▶ [Aim of the task] Give back every record word for word, keeping the pictures out.

[[ Data section open ]]

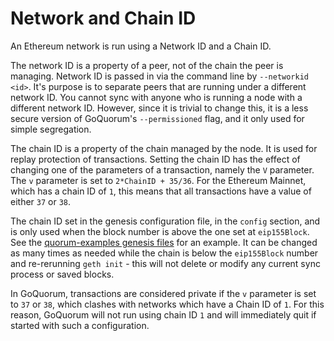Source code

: # Network and Chain ID

An Ethereum network is run using a Network ID and a Chain ID.

The network ID is a property of a peer, not of the chain the peer is managing. Network ID is passed in
via the command line by `--networkid <id>`. It's purpose is to separate peers that are running under a
different network ID. You cannot sync with anyone who is running a node with a different network ID. 
However, since it is trivial to change this, it is a less secure version of GoQuorum's `--permissioned` flag,
and it only used for simple segregation.

The chain ID is a property of the chain managed by the node. It is used for replay protection of transactions.
Setting the chain ID has the effect of changing one of the parameters of a transaction, namely the `V` parameter.
The `v` parameter is set to `2*ChainID + 35/36`. For the Ethereum Mainnet, which has a chain ID of `1`, 
this means that all transactions have a value of either `37` or `38`.

The chain ID set in the genesis configuration file, in the `config` section, and is only used when the
block number is above the one set at `eip155Block`. See the [quorum-examples genesis files](../genesis)
for an example. It can be changed as many times as needed while the chain is below the `eip155Block` number
and re-rerunning `geth init` - this will not delete or modify any current sync process or saved blocks. 

In GoQuorum, transactions are considered private if the `v` parameter is set to `37` or `38`, which clashes
with networks which have a Chain ID of `1`. For this reason, GoQuorum will not run using chain ID `1` and will
immediately quit if started with such a configuration.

[[ Data section closed ]]

▶ [Reply to the task]
Source code

: # Network and Chain ID

An Ethereum network is run using a Network ID and a Chain ID.

The network ID is a property of a peer, not of the chain the peer is managing. Network ID is passed in
via the command line by `--networkid <id>`. It's purpose is to separate peers that are running under a
different network ID. You cannot sync with anyone who is running a node with a different network ID. 
However, since it is trivial to change this, it is a less secure version of GoQuorum's `--permissioned` flag,
and it only used for simple segregation.

The chain ID is a property of the chain managed by the node. It is used for replay protection of transactions.
Setting the chain ID has the effect of changing one of the parameters of a transaction, namely the `V` parameter.
The `v` parameter is set to `2*ChainID + 35/36`. For the Ethereum Mainnet, which has a chain ID of `1`, 
this means that all transactions have a value of either `37` or `38`.

The chain ID set in the genesis configuration file, in the `config` section, and is only used when the
block number is above the one set at `eip155Block`. See the [quorum-examples genesis files](../genesis)
for an example. It can be changed as many times as needed while the chain is below the `eip155Block` number
and re-rerunning `geth init` - this will not delete or modify any current sync process or saved blocks. 

In GoQuorum, transactions are considered private if the `v` parameter is set to `37` or `38`, which clashes
with networks which have a Chain ID of `1`. For this reason, GoQuorum will not run using chain ID `1` and will
immediately quit if started with such a configuration.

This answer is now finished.